Which group of people developed the first cheques?
- The Romans
- The Vikings
- The Knights Templar
- The Merchants of Venice
- The Founding Fathers
Answer: The Romans
The ancient Romans are believed to have used an early form of cheques known as praescriptiones in the 1st century BCE. During Roman times, temples doubled over as banks in which many adherents put their gold, silver and valuables for safekeeping. When one person owed another, they wrote out a praescription instructing the temple to pay to that individual by parceling out coins and valuables accordingly.

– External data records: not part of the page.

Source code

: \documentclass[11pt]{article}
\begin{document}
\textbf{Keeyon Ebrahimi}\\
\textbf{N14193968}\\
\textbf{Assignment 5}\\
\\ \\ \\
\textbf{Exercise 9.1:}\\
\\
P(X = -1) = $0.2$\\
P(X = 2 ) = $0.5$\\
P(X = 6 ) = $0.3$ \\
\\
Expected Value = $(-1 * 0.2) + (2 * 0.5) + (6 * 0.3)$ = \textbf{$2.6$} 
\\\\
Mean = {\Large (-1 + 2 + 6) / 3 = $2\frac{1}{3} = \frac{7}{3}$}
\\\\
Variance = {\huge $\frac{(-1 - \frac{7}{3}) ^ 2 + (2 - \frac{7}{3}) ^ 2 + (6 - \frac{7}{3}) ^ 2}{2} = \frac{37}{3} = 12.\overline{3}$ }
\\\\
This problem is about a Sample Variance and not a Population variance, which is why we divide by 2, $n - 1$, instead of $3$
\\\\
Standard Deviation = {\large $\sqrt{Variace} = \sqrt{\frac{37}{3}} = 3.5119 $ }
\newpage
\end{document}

Beginning in the 3rd century, financial entities that resembled banks in Persia began to issue letters of credit. These letters were termed čak, meaning “document” or “contract.” The čak became the sakk later used by traders in other Arab-ruled lands. Carrying a sakk was without question more secure than transporting coins and valuables, which could be easily stolen along treacherous trade routes.
In the 13th century in Venice the “bill of exchange,” which is a type of cheque, was developed as a legal mechanism to be used as payment for international transactions, again without the need to carry large amounts of gold and silver. Their use subsequently spread to other European countries.
By the 17th century, cheques, which were also called, “drawn notes,” enabled a customer to draw on the funds that he or she had in their account with a bank and required immediate payment to the payee.
In America, the Bank of New York, after its establishment by Alexander Hamilton in 1784, began issuing cheques. The oldest surviving example of a complete American cheque book from the 1790’s was discovered by a family in New Jersey. The documents are in some ways similar to modern-day checks, with some data pre-printed on sheets of paper alongside blank spaces where other information could be hand-written as needed.